Developers were definitely feeling heaps of love from Twitter’s business development and product teams, who were swarming all over them in private meetings to explain their various new ad products. And on Wednesday night, the company hosted an epic party, dubbed #Tweetbeats, at the Barcelona Museum of Contemporary Arts.

And throughout the week, it was impossible to walk through the conference without seeing a Twitter representative on stage giving a talk somewhere. On Monday, the company hosted a three-hour workshop for developers to explain its new development platform, Fabric, as well as to talk about how to driver user growth and how to use Twitter to attract players to mobile game apps.

There were also talks by Chris Moody, Twitter’s vice president of data strategy; Brent Herd, head of telco strategy and development; and John Ploumitsakos, senior director of product strategy and sales.

They came to deliver a message to developers about how Twitter can help them reach customers through its data insights, how Twitter can be a powerful engine to drive app installs, and how they can use new tools on top of Twitter to drive customer engagement.

It was an aggressive push, even by the standards of a company where mobile has always been an essential part of the user experience as well as the business. As Twitter wrote in its annual report, “Mobile has become the primary driver of our business.”

Indeed, in the most recent quarter, mobile grew to 85 percent of Twitter’s revenues, up from 75 percent for the same quarter a year ago.

With overall user growth slowing and pressure growing to find ways to make current users more attractive to advertisers, Twitter has expanded its investment in mobile products and advertising services over the past year.

For instance, it launched the Fabric platform which helps developers create apps and integrate those apps with MoPub, mobile advertising network Twitter acquired in 2013. On the product side, it recently introduced a mobile video feature within the Twitter mobile app.
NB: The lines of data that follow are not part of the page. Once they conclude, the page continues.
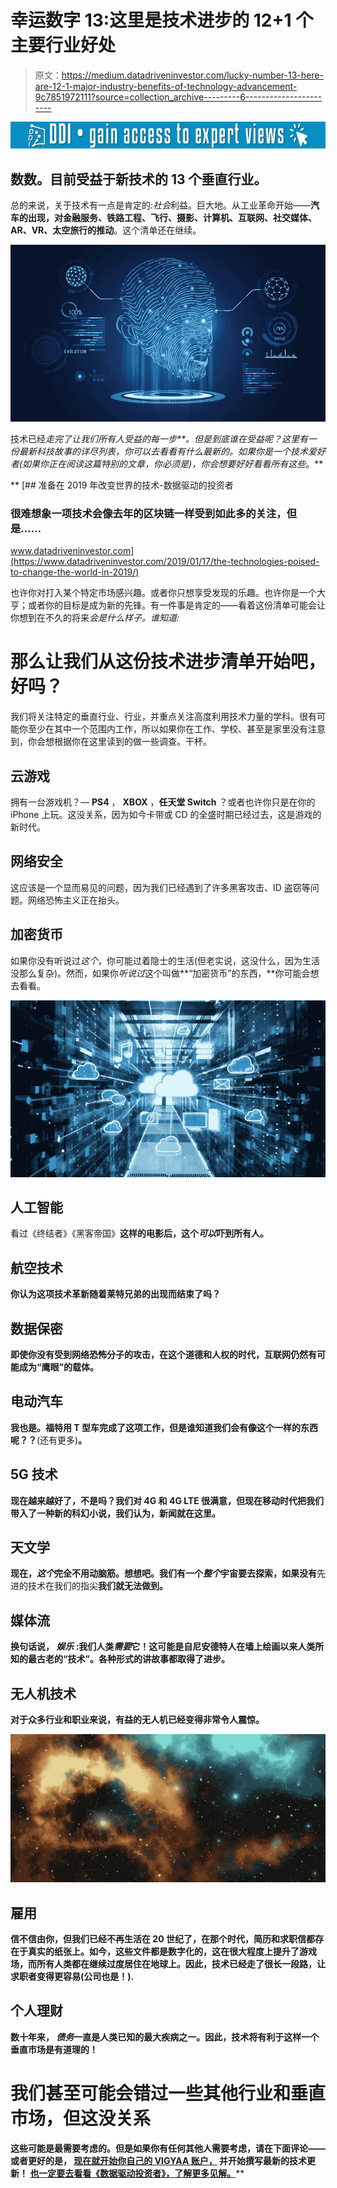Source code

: # 幸运数字 13:这里是技术进步的 12+1 个主要行业好处

> 原文：<https://medium.datadriveninvestor.com/lucky-number-13-here-are-12-1-major-industry-benefits-of-technology-advancement-9c7851972111?source=collection_archive---------6----------------------->

[![](img/6cc6160a07a5357277c82a3bece39bd6.png)](http://www.track.datadriveninvestor.com/1B9E)

## 数数。目前受益于新技术的 13 个垂直行业。

总的来说，关于技术有一点是肯定的:*社会*利益。巨大地。从工业革命开始——**汽车的出现，对金融服务、铁路工程、飞行、摄影、计算机、互联网、社交媒体、AR、VR、太空旅行的推动**。这个清单还在继续。

![](img/829663db6e913bf9e413e80f1b345269.png)

技术已经*走完了让我们所有人受益的每一步**。但是到底谁在受益呢？这里有一份最新科技故事的详尽列表，你可以去看看有什么最新的。如果你是一个技术爱好者(如果你正在阅读这篇特别的文章，你必须是)，你会想要好好看看所有这些*。**

**[](https://www.datadriveninvestor.com/2019/01/17/the-technologies-poised-to-change-the-world-in-2019/) [## 准备在 2019 年改变世界的技术-数据驱动的投资者

### 很难想象一项技术会像去年的区块链一样受到如此多的关注，但是……

www.datadriveninvestor.com](https://www.datadriveninvestor.com/2019/01/17/the-technologies-poised-to-change-the-world-in-2019/) 

也许你对打入某个特定市场感兴趣。或者你只想享受发现的乐趣。也许你是一个大亨；或者你的目标是成为新的先锋。有一件事是肯定的——看着这份清单可能会让你想到在不久的将来*会是什么样子。谁知道:*

# 那么让我们从这份技术进步清单开始吧，好吗？

我们将关注特定的垂直行业、行业，并重点关注高度利用技术力量的学科。很有可能你至少在其中一个范围内工作，所以如果你在工作、学校、甚至是家里没有注意到，你会想根据你在这里读到的做一些调查。干杯。

## 云游戏

拥有一台游戏机？— **PS4** ， **XBOX** ，**任天堂 Switch** ？或者也许你只是在你的 iPhone 上玩。这没关系，因为如今卡带或 CD 的全盛时期已经过去，这是游戏的新时代。

## 网络安全

这应该是一个显而易见的问题，因为我们已经遇到了许多黑客攻击、ID 盗窃等问题。网络恐怖主义正在抬头。

## 加密货币

如果你没有听说过*这个*，你可能过着隐士的生活(但老实说，这没什么，因为生活没那么复杂)。然而，如果你*听说过*这个叫做**“加密货币”的东西，**你可能会想去看看。

![](img/1ff8d53cddc69f1d8e7bfc443eff0c4c.png)

## 人工智能

看过《终结者》《黑客帝国》**这样的电影后，这个*可以*吓到所有人。**

## **航空技术**

**你认为这项技术革新随着莱特兄弟的出现而结束了吗？**

## **数据保密**

**即使你没有受到网络恐怖分子的攻击，在这个道德和人权的时代，互联网仍然有可能成为“鹰眼”的载体。**

## **电动汽车**

**我也是。福特用 T 型车完成了这项工作，但是谁知道我们会有像这个一样的东西呢？？**(还有更多)**。**

## **5G 技术**

**现在越来越好了，不是吗？我们对 4G 和 4G LTE 很满意，但现在移动时代把我们带入了一种新的科幻小说，我们认为，新闻就在这里。**

## **天文学**

**现在，*这个*完全不用动脑筋。想想吧。我们有一个*整个*宇宙要去探索，如果没有**先进的技术在我们的指尖**我们就无法做到。**

## **媒体流**

**换句话说， ***娱乐*** :我们人类*需要*它！这可能是自尼安德特人在墙上绘画以来人类所知的最古老的“技术”。各种形式的讲故事都取得了进步。**

## **无人机技术**

**对于众多行业和职业来说，**有益的无人机**已经变得非常令人震惊。**

**![](img/b8a2074eca2d9ddfb180c44ea362998c.png)**

## **雇用**

**信不信由你，但我们已经不再生活在 20 世纪了，在那个时代，简历和求职信都存在于真实的纸张上。如今，这些文件都是数字化的，这在很大程度上提升了游戏场，而所有人类都在继续过度居住在地球上。因此，技术已经走了很长一段路，让求职者变得更容易(公司也是！).**

## **个人理财**

**数十年来， ***债务*一直是人类已知的最大疾病之一**。因此，技术将有利于这样一个垂直市场是有道理的！**

# **我们甚至可能会错过一些其他行业和垂直市场，但这没关系**

**这些可能是最需要考虑的。但是如果你有任何其他人需要考虑，请在下面评论——或者更好的是， [**现在就开始你自己的 VIGYAA 账户，**](https://vigyaa.com/accounts/login/) 并开始撰写最新的技术更新！ [**也一定要去看看《数据驱动投资者》，了解更多见解**。](http://datadriveninvestor.com)****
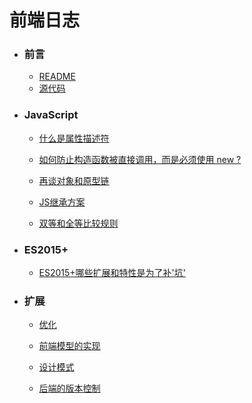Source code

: # 前端日志

- ### 前言
    + [README](#README.md)
    + [源代码](https://github.com/8696/8696)

- ### JavaScript

    + [什么是属性描述符](#doc/javascript/什么是属性描述符.md)

    + [如何防止构造函数被直接调用，而是必须使用 new ?](#doc/javascript/如何防止构造函数被直接调用-而是必须使用new.md)

    + [再谈对象和原型链](#doc/javascript/再谈对象和原型链.md)

    + [JS继承方案](#doc/javascript/JS继承方案.md)

    + [双等和全等比较规则](#doc/javascript/双等和全等比较规则.md)


- ### ES2015+

    + [ES2015+哪些扩展和特性是为了补'坑'](#doc/ES2015/ES2015哪些扩展和特性是为了补坑.md)

- ### 扩展

    + [优化](#doc/扩展/优化.md)

    + [前端模型的实现](#doc/扩展/前端模型的实现.md)

    + [设计模式](#doc/扩展/设计模式.md)

    + [后端的版本控制](#doc/扩展/后端的版本控制.md)



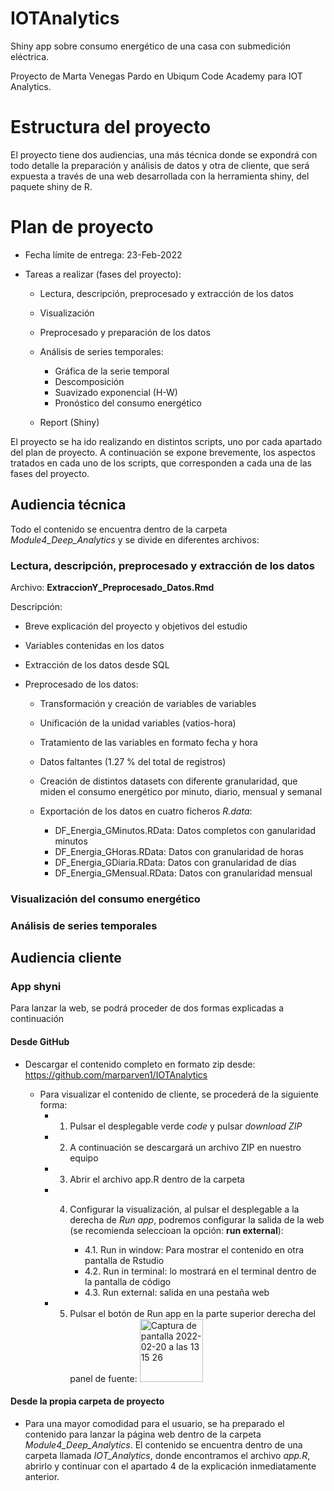 # IOTAnalytics

Shiny app sobre consumo energético de una casa con submedición eléctrica.

Proyecto de Marta Venegas Pardo en Ubiqum Code Academy para IOT Analytics.

# Estructura del proyecto

El proyecto tiene dos audiencias, una más técnica donde se expondrá con todo detalle la preparación y análisis de datos y otra de cliente, que será expuesta a través de una web desarrollada con la herramienta shiny, del paquete shiny de R.


# Plan de proyecto

- Fecha límite de entrega: 23-Feb-2022
- Tareas a realizar (fases del proyecto):
    
    - Lectura, descripción, preprocesado y extracción de los datos
    - Visualización 
    - Preprocesado y preparación de los datos 
    - Análisis de series temporales: 
    
        * Gráfica de la serie temporal
        * Descomposición
        * Suavizado exponencial (H-W)
        * Pronóstico del consumo energético
    - Report (Shiny) 

El proyecto se ha ido realizando en distintos scripts, uno por cada apartado del plan de proyecto. A continuación se expone brevemente, los aspectos tratados en cada uno de los scripts, que corresponden a cada una de las fases del proyecto.

## Audiencia técnica

Todo el contenido se encuentra dentro de la carpeta *Module4_Deep_Analytics* y se divide en diferentes archivos:

### Lectura, descripción, preprocesado y extracción de los datos

Archivo: **ExtraccionY_Preprocesado_Datos.Rmd**

Descripción:

- Breve explicación del proyecto y objetivos del estudio
- Variables contenidas en los datos
- Extracción de los datos desde SQL
- Preprocesado de los datos:

    * Transformación y creación de variables de variables
    * Unificación de la unidad variables (vatios-hora)
    * Tratamiento de las variables en formato fecha y hora
    * Datos faltantes (1.27 % del total de registros)
    * Creación de distintos datasets con diferente granularidad, que miden el consumo energético por minuto, diario, mensual y semanal
    * Exportación de los datos en cuatro ficheros *R.data*:

        - DF_Energia_GMinutos.RData: Datos completos con ganularidad minutos
        - DF_Energia_GHoras.RData: Datos con granularidad de horas
        - DF_Energia_GDiaria.RData: Datos con granularidad de días
        - DF_Energia_GMensual.RData: Datos con granularidad mensual

### Visualización del consumo energético

### Análisis de series temporales 


## Audiencia cliente

### App shyni

Para lanzar la web, se podrá proceder de dos formas explicadas a continuación

#### Desde GitHub

- Descargar el contenido completo en formato zip desde: https://github.com/marparven1/IOTAnalytics 

    - Para visualizar el contenido de cliente, se procederá de la siguiente forma:
        * 1. Pulsar el desplegable verde *code* y pulsar *download ZIP*
        * 2. A continuación se descargará un archivo ZIP en nuestro equipo
        * 3. Abrir el archivo app.R dentro de la carpeta
        * 4. Configurar la visualización, al pulsar el desplegable a la derecha de *Run app*, podremos configurar la salida de la web (se recomienda seleccioan la opción: **run external**):
     
             - 4.1. Run in window: Para mostrar el contenido en otra pantalla de Rstudio
             - 4.2. Run in terminal: lo mostrará en el terminal dentro de la pantalla de código 
             - 4.3. Run external: salida en una pestaña web
        *  5. Pulsar el botón de Run app en la parte superior derecha del panel de fuente: <img width="101" alt="Captura de pantalla 2022-02-20 a las 13 15 26" src="https://user-images.githubusercontent.com/79573831/154841954-5e17e5b4-7fd1-43c9-a746-32b91979ff4d.png">
 
#### Desde la propia carpeta de proyecto
   
- Para una mayor comodidad para el usuario, se ha preparado el contenido para lanzar la página web dentro de la carpeta *Module4_Deep_Analytics*. El contenido se encuentra dentro de una carpeta llamada *IOT_Analytics*, donde encontramos el archivo *app.R*, abrirlo y continuar con el apartado 4 de la explicación inmediatamente anterior.





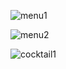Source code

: 
![menu1](https://github.com/user-attachments/assets/fea56143-cf8a-4a92-a4af-66c7f8b3e602)


![menu2](https://github.com/user-attachments/assets/8b778282-a41d-4f40-a797-4d9bca6f4320)

![cocktail1](https://github.com/user-attachments/assets/08afc8ac-f4f5-45f3-b2ae-d135139c2586)


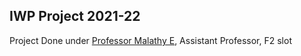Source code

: ## IWP Project 2021-22

Project Done under [Professor Malathy E](https://research.vit.ac.in/researcher/malathy-e), Assistant Professor, F2 slot

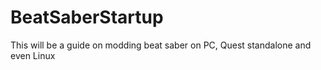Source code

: # BeatSaberStartup
This will be a guide on modding beat saber on PC, Quest standalone and even Linux

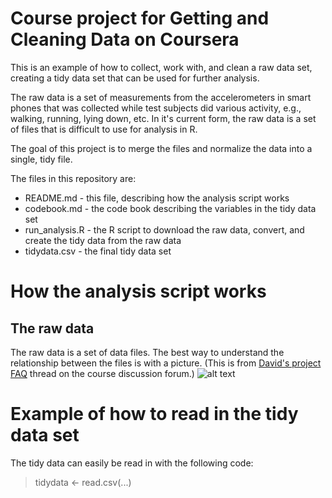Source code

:Course project for Getting and Cleaning Data on Coursera
=====================

This is an example of how to collect, work with, and clean a raw data 
set, creating a tidy data set that can be used for further analysis.

The raw data is a set of measurements from the accelerometers in smart phones
that was collected while test subjects did various activity, e.g., walking, 
running, lying down, etc. In it's current form, the raw data is a set of files 
that is difficult to use for analysis in R.

The goal of this project is to merge the files and normalize the data into 
a single, tidy file.

The files in this repository are:
* README.md - this file, describing how the analysis script works 
* codebook.md - the code book describing the variables in the tidy data set
* run_analysis.R - the R script to download the raw data, convert, and 
create the tidy data from the raw data
* tidydata.csv - the final tidy data set

How the analysis script works
=====================
##	The raw data
The raw data is a set of data files. The best way to understand the relationship 
between the files is with a picture. (This is from 
[David's project FAQ](https://class.coursera.org/getdata-008/forum/thread?thread_id=24)
thread on the course discussion forum.)
![alt text](https://coursera-forum-screenshots.s3.amazonaws.com/ab/a2776024af11e4a69d5576f8bc8459/Slide2.png "The Raw Data")

Example of how to read in the tidy data set
=====================
The tidy data can easily be read in with the following code:
>	tidydata <- read.csv(...)

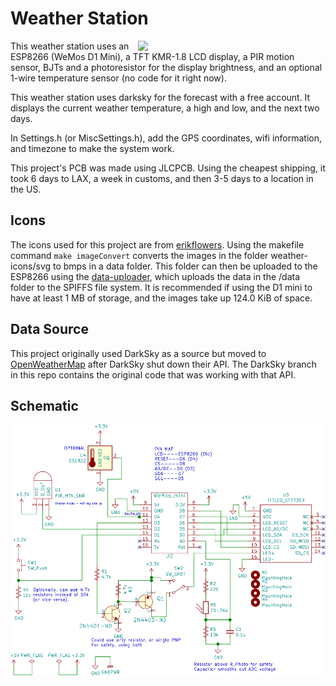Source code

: # Weather Station

<img align="right" width="300"
src="https://user-images.githubusercontent.com/10273995/69016963-2e7df480-0958-11ea-8470-089bf50c75a8.jpg">
This weather station uses an ESP8266 (WeMos D1 Mini), a TFT KMR-1.8 LCD display, a PIR
motion sensor, BJTs and a photoresistor for the display brightness, and an optional 1-wire
temperature sensor (no code for it right now).

This weather station uses darksky for the forecast with a free account. It displays the
current weather temperature, a high and low, and the next two days.

In Settings.h (or MiscSettings.h), add the GPS coordinates, wifi information, and timezone
to make the system work.

This project's PCB was made using JLCPCB. Using the cheapest shipping, it took 6 days to
LAX, a week in customs, and then 3-5 days to a location in the US.

## Icons

The icons used for this project are from
[erikflowers](https://github.com/erikflowers/weather-icons).  Using the makefile command
`make imageConvert` converts the images in the folder weather-icons/svg to bmps in a data
folder. This folder can then be uploaded to the ESP8266 using the
[data-uploader](https://github.com/esp8266/arduino-esp8266fs-plugin), which uploads the
data in the /data folder to the SPIFFS file system. It is recommended if using the D1 mini
to have at least 1 MB of storage, and the images take up 124.0 KiB of space.

## Data Source
This project originally used DarkSky as a source but moved to
[OpenWeatherMap](https://openweathermap.org/darksky-openweather) after DarkSky shut down
their API. The DarkSky branch in this repo contains the original code that was working
with that API.

## Schematic

<img align="center" src="weatherPCB/WeatherPCB.svg" />
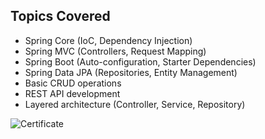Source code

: ## Topics Covered

- Spring Core (IoC, Dependency Injection)
- Spring MVC (Controllers, Request Mapping)
- Spring Boot (Auto-configuration, Starter Dependencies)
- Spring Data JPA (Repositories, Entity Management)
- Basic CRUD operations
- REST API development
- Layered architecture (Controller, Service, Repository)

![Certificate](Spring-boot-3-pdfs|Milan-Spring.jpg)
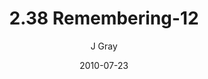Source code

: ---
title: '2.38 Remembering-12'
alt: 'Mysteries of the Arcana'
date: '2010-07-23'
author: 'J Gray'
artist: 'Keira'
chapter: '2 All the Way Down'
filler: false
---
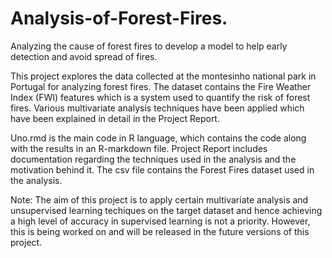 # Analysis-of-Forest-Fires.
Analyzing the cause of forest fires to develop a model to help early detection and avoid spread of fires.

This project explores the data collected at the montesinho national park in Portugal for analyzing forest fires. The dataset contains the Fire Weather Index (FWI) features which is a system used to quantify the risk of forest fires. Various multivariate analysis techniques have been applied which have been explained in detail in the Project Report.

Uno.rmd is the main code in R language, which contains the code along with the results in an R-markdown file. Project Report includes documentation regarding the techniques used in the analysis and the motivation behind it. The csv file contains the Forest Fires dataset used in the analysis.

Note: The aim of this project is to apply certain multivariate analysis and unsupervised learning techiques on the target dataset and hence achieving a high level of accuracy in supervised learning is not a priority. However, this is being worked on and will be released in the future versions of this project.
“We’re clearly at the very beginning of mobile video sharing, and we’ll see with video what we’ve seen with photos: an abundance of creation and consumption happening from the device we have with us all the time,” said chief executive Dick Costolo on the most recent earnings call with analysts. “We have a lot more coming on the mobile video front, and I am personally investing a good deal of time in this area.”

Twitter faces a big challenge persuading developers, who have become huge fans of Facebook’s mobile advertising products and strategies, particularly those that drive app installs. But clearly, Twitter still feels like it has a huge opportunity here and a new and better story to tell.

We’ll see after the red wine and tapas fade into memory just how well developers were listening and whether they were persuaded.